Prompt: Return the lines below that contain the word "find".

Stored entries

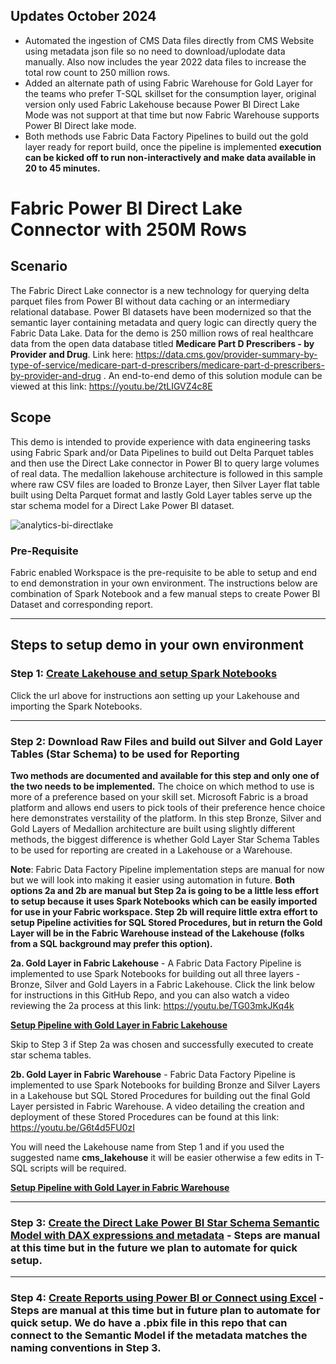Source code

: 
## Updates October 2024
- Automated the ingestion of CMS Data files directly from CMS Website using metadata json file so no need to download/uplodate data manually. Also now includes the year 2022 data files to increase the total row count to 250 million rows.
- Added an alternate path of using Fabric Warehouse for Gold Layer for the teams who prefer T-SQL skillset for the consumption layer, original version only used Fabric Lakehouse because Power BI Direct Lake Mode was not support at that time but now Fabric Warehouse supports Power BI Direct lake mode.
- Both methods use Fabric Data Factory Pipelines to build out the gold layer ready for report build, once the pipeline is implemented **execution can be kicked off to run non-interactively and make data available in 20 to 45 minutes.**


# Fabric Power BI Direct Lake Connector with 250M Rows

## Scenario
The Fabric Direct Lake connector is a new technology for querying delta parquet files from Power BI without data caching or an intermediary relational database. Power BI datasets have been modernized so that the semantic layer containing metadata and query logic can directly query the Fabric Data Lake. Data for the demo is 250 million rows of real healthcare data from the open data database titled **Medicare Part D Prescribers - by Provider and Drug**. Link here: https://data.cms.gov/provider-summary-by-type-of-service/medicare-part-d-prescribers/medicare-part-d-prescribers-by-provider-and-drug . An end-to-end demo of this solution module can be viewed at this link: https://youtu.be/2tLIGVZ4c8E 

## Scope
This demo is intended to provide experience with data engineering tasks using Fabric Spark and/or Data Pipelines to build out Delta Parquet tables and then use the Direct Lake connector in Power BI to query large volumes of real data. The medallion lakehouse architecture is followed in this sample where raw CSV files are loaded to Bronze Layer, then Silver Layer flat table built using Delta Parquet format and lastly Gold Layer tables serve up the star schema model for a Direct Lake Power BI dataset. 

![analytics-bi-directlake](./Images/Logical_Diagram_Star_new.png)

### Pre-Requisite
Fabric enabled Workspace is the pre-requisite to be able to setup and end to end demonstration in your own environment. The instructions below are combination of Spark Notebook and a few manual steps to create Power BI Dataset and corresponding report.

***

## Steps to setup demo in your own environment

### Step 1: [Create Lakehouse and setup Spark Notebooks](./docs/1-CreateLakehouse-SetupSparkNotebooks.md) 
Click the url above for instructions aon setting up your Lakehouse and importing the Spark Notebooks.

***

### Step 2: Download Raw Files and build out Silver and Gold Layer Tables (Star Schema) to be used for Reporting
**Two methods are documented and available for this step and only one of the two needs to be implemented.** The choice on which method to use is more of a preference based on your skill set. Microsoft Fabric is a broad platform and allows end users to pick tools of their preference hence choice here demonstrates verstaility of the platform. In this step Bronze, Silver and Gold Layers of Medallion architecture are built using slightly different methods, the biggest difference is whether Gold Layer Star Schema Tables to be used for reporting are created in a Lakehouse or a Warehouse. 

**Note**: Fabric Data Factory Pipeline implementation steps are manual for now but we will look into making it easier using automation in future. **Both options 2a and 2b are manual but Step 2a is going to be a little less effort to setup because it uses Spark Notebooks which can be easily imported for use in your Fabric workspace. Step 2b will require little extra effort to setup Pipeline activities for SQL Stored Procedures, but in return the Gold Layer will be in the Fabric Warehouse instead of the Lakehouse (folks from a SQL background may prefer this option).**

**2a. Gold Layer in Fabric Lakehouse** - A Fabric Data Factory Pipeline is implemented to use Spark Notebooks for building out all three layers - Bronze, Silver and Gold Layers in a Fabric Lakehouse. Click the link below for instructions in this GitHub Repo, and you can also watch a video reviewing the 2a process at this link: https://youtu.be/TG03mkJKq4k

**[Setup Pipeline with Gold Layer in Fabric Lakehouse](./docs/2a-SetupPipeline-GoldLayerFabricLakehouse.md)**

Skip to Step 3 if Step 2a was chosen and successfully executed to create star schema tables.

**2b. Gold Layer in Fabric Warehouse** - Fabric Data Factory Pipeline is implemented to use Spark Notebooks for building Bronze and Silver Layers in a Lakehouse but SQL Stored Procedures for building out the final Gold Layer persisted in Fabric Warehouse. A video detailing the creation and deployment of these Stored Procedures can be found at this link: https://youtu.be/G6t4d5FU0zI 

You will need the Lakehouse name from Step 1 and if you used the suggested name **cms_lakehouse** it will be easier otherwise a few edits in T-SQL scripts will be required.

**[Setup Pipeline with Gold Layer in Fabric Warehouse](./docs/2b-SetupPipeline-GoldLayerFabricWarehouse.md)**

***

### Step 3: [Create the Direct Lake Power BI Star Schema Semantic Model with DAX expressions and metadata](./docs/3-CreatePBISemanticModel.md) - Steps are manual at this time but in the future we plan to automate for quick setup.

***

### Step 4: [Create Reports using Power BI or Connect using Excel](./docs/4-CreatePBIReport.md) - Steps are manual at this time but in future plan to automate for quick setup. We do have a .pbix file in this repo that can connect to the Semantic Model if the metadata matches the naming conventions in Step 3.

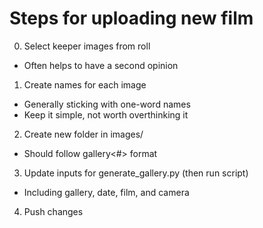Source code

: # Steps for uploading new film

0. Select keeper images from roll

- Often helps to have a second opinion

1. Create names for each image

- Generally sticking with one-word names
- Keep it simple, not worth overthinking it

2. Create new folder in images/

- Should follow gallery<#> format

3. Update inputs for generate_gallery.py (then run script)

- Including gallery, date, film, and camera

4. Push changes
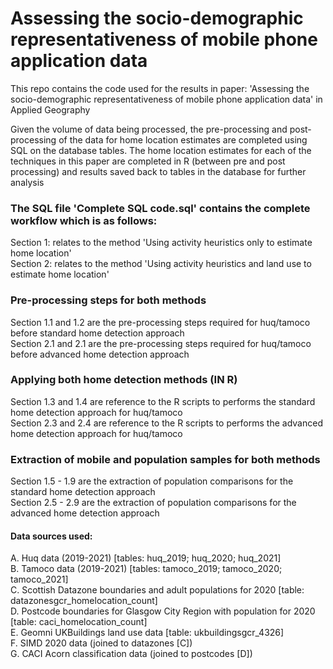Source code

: # Assessing the socio-demographic representativeness of mobile phone application data
This repo contains the code used for the results in paper: 'Assessing the socio-demographic representativeness of mobile phone application data' in Applied Geography

Given the volume of data being processed, the pre-processing and post-processing of the data for home location estimates are completed using SQL on the database tables. The home location estimates for each of the techniques in this paper are completed in R (between pre and post processing) and results saved back to tables in the database for further analysis

### The SQL file 'Complete SQL code.sql' contains the complete workflow which is as follows:
Section 1: relates to the method 'Using activity heuristics only to estimate home location'<br>
Section 2: relates to the method 'Using activity heuristics and land use to estimate home location'

### Pre-processing steps for both methods
Section 1.1 and 1.2 are the pre-processing steps required for huq/tamoco before standard home detection approach<br>
Section 2.1 and 2.1 are the pre-processing steps required for huq/tamoco before advanced home detection approach

### Applying both home detection methods (IN R)
Section 1.3 and 1.4 are reference to the R scripts to performs the standard home detection approach for huq/tamoco<br>
Section 2.3 and 2.4 are reference to the R scripts to performs the advanced home detection approach for huq/tamoco

### Extraction of mobile and population samples for both methods
Section 1.5 - 1.9 are the extraction of population comparisons for the standard home detection approach<br>
Section 2.5 - 2.9 are the extraction of population comparisons for the advanced home detection approach

#### Data sources used:
A. Huq data (2019-2021) [tables: huq_2019; huq_2020; huq_2021]<br>
B. Tamoco data (2019-2021) [tables: tamoco_2019; tamoco_2020; tamoco_2021]<br>
C. Scottish Datazone boundaries and adult populations for 2020 [table: datazonesgcr_homelocation_count]<br>
D. Postcode boundaries for Glasgow City Region with population for 2020 [table: caci_homelocation_count]<br>
E. Geomni UKBuildings land use data [table: ukbuildingsgcr_4326]<br>
F. SIMD 2020 data (joined to datazones [C])<br>
G. CACI Acorn classification data (joined to postcodes [D])
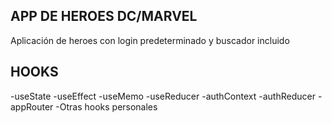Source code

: ## APP DE HEROES DC/MARVEL

Aplicación de heroes con login predeterminado y buscador incluido

## HOOKS

-useState
-useEffect
-useMemo
-useReducer
-authContext
-authReducer
-appRouter
-Otras hooks personales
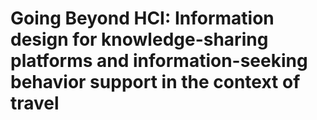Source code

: # Going Beyond HCI: Information design for knowledge-sharing platforms and information-seeking behavior support in the context of travel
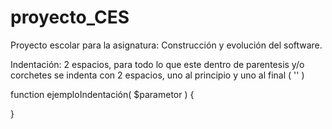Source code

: # proyecto_CES
Proyecto escolar para la asignatura: Construcción y evolución del software.

Indentación: 2 espacios, para todo lo que este dentro de parentesis y/o corchetes se indenta con 2 espacios, uno al principio y uno al final
( '' )

function ejemploIndentación( $parametor ) {
  
}
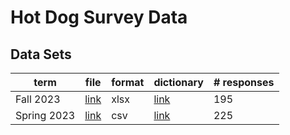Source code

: # Hot Dog Survey Data

## Data Sets
| term | file | format | dictionary | # responses |
|------|------|--------|-|--|
| Fall 2023 | [link](DS-4002-fa22-survey-results.xlsx) | xlsx | [link](fall-22-data-dictionary.md) | 195 |
| Spring 2023 | [link](DS-4002-sp23-survey-results.csv) | csv | [link](spring-22-data-dictionary.md)| 225 |

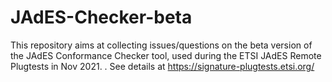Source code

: # JAdES-Checker-beta

This repository aims at collecting issues/questions on the beta version of the JAdES Conformance Checker tool, used during the ETSI JAdES Remote Plugtests in Nov 2021. . See details at https://signature-plugtests.etsi.org/
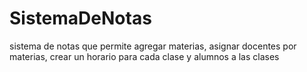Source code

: # SistemaDeNotas
sistema de notas que permite agregar materias, asignar docentes por materias, crear un horario para cada clase y alumnos a las clases

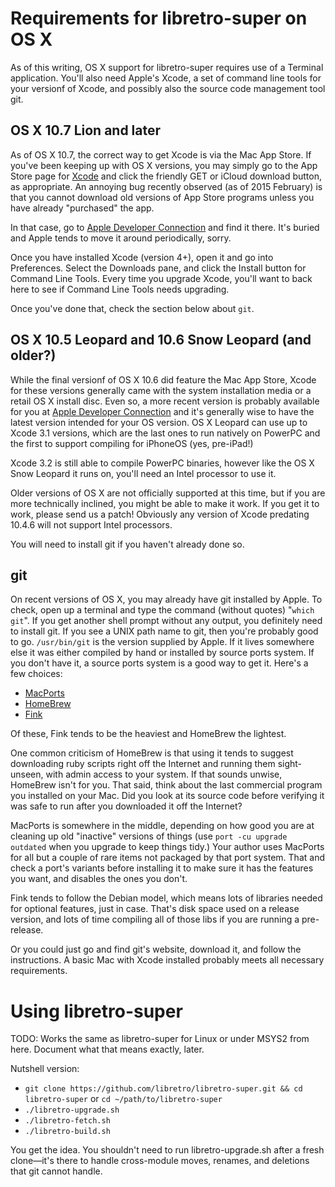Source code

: # Requirements for libretro-super on OS X

As of this writing, OS X support for libretro-super requires use of a Terminal
application.  You'll also need Apple's Xcode, a set of command line tools for
your versionf of Xcode, and possibly also the source code management tool git.

## OS X 10.7 Lion and later

As of OS X 10.7, the correct way to get Xcode is via the Mac App Store.  If
you've been keeping up with OS X versions, you may simply go to the App Store
page for [Xcode](https://itunes.apple.com/us/app/xcode/id497799835?mt=12) and
click the friendly GET or iCloud download button, as appropriate.  An annoying
bug recently observed (as of 2015 February) is that you cannot download old
versions of App Store programs unless you have already "purchased" the app.

In that case, go to [Apple Developer Connection](http://developer.apple.com/)
and find it there.  It's buried and Apple tends to move it around
periodically, sorry.

Once you have installed Xcode (version 4+), open it and go into Preferences.
Select the Downloads pane, and click the Install button for Command Line
Tools.  Every time you upgrade Xcode, you'll want to back here to see if
Command Line Tools needs upgrading.

Once you've done that, check the section below about ``git``.


## OS X 10.5 Leopard and 10.6 Snow Leopard (and older?)

While the final versionf of OS X 10.6 did feature the Mac App Store, Xcode for
these versions generally came with the system installation media or a retail
OS X install disc.  Even so, a more recent version is probably available for
you at [Apple Developer Connection](http://developer.apple.com/) and it's
generally wise to have the latest version intended for your OS version.  OS X
Leopard can use up to Xcode 3.1 versions, which are the last ones to run
natively on PowerPC and the first to support compiling for iPhoneOS (yes,
pre-iPad!)

Xcode 3.2 is still able to compile PowerPC binaries, however like the OS X
Snow Leopard it runs on, you'll need an Intel processor to use it.

Older versions of OS X are not officially supported at this time, but if you
are more technically inclined, you might be able to make it work.  If you get
it to work, please send us a patch!  Obviously any version of Xcode predating
10.4.6 will not support Intel processors.

You will need to install git if you haven't already done so.

## git

On recent versions of OS X, you may already have git installed by Apple.  To
check, open up a terminal and type the command (without quotes) "``which
git``".  If you get another shell prompt without any output, you definitely
need to install git.  If you see a UNIX path name to git, then you're probably
good to go.  ``/usr/bin/git`` is the version supplied by Apple.  If it lives
somewhere else it was either compiled by hand or installed by source ports
system.  If you don't have it, a source ports system is a good way to get it.
Here's a few choices:

 * [MacPorts](http://www.macports.org/)
 * [HomeBrew](http://brew.sh/)
 * [Fink](http://www.finkproject.org/)

Of these, Fink tends to be the heaviest and HomeBrew the lightest.

One common criticism of HomeBrew is that using it tends to suggest downloading
ruby scripts right off the Internet and running them sight-unseen, with admin
access to your system.  If that sounds unwise, HomeBrew isn't for you.  That
said, think about the last commercial program you installed on your Mac.  Did
you look at its source code before verifying it was safe to run after you
downloaded it off the Internet?

MacPorts is somewhere in the middle, depending on how good you are at cleaning
up old "inactive" versions of things (use ``port -cu upgrade outdated`` when
you upgrade to keep things tidy.)  Your author uses MacPorts for all but a
couple of rare items not packaged by that port system.  That and check a
port's variants before installing it to make sure it has the features you
want, and disables the ones you don't.

Fink tends to follow the Debian model, which means lots of libraries needed
for optional features, just in case.  That's disk space used on a release
version, and lots of time compiling all of those libs if you are running a
pre-release.

Or you could just go and find git's website, download it, and follow the
instructions.  A basic Mac with Xcode installed probably meets all necessary
requirements.

<!-- FIXME: Too much handholding here? -->


# Using libretro-super

TODO: Works the same as libretro-super for Linux or under MSYS2 from here.
Document what that means exactly, later.

Nutshell version:

 * ``git clone https://github.com/libretro/libretro-super.git && cd libretro-super``
   or
   ``cd ~/path/to/libretro-super``
 * ``./libretro-upgrade.sh``
 * ``./libretro-fetch.sh``
 * ``./libretro-build.sh``

You get the idea.  You shouldn't need to run libretro-upgrade.sh after a fresh
clone—it's there to handle cross-module moves, renames, and deletions that git
cannot handle.

<!-- vim: set tw=78 ft=markdown: -->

Written solution:
and find it there.  It's buried and Apple tends to move it around
Or you could just go and find git's website, download it, and follow the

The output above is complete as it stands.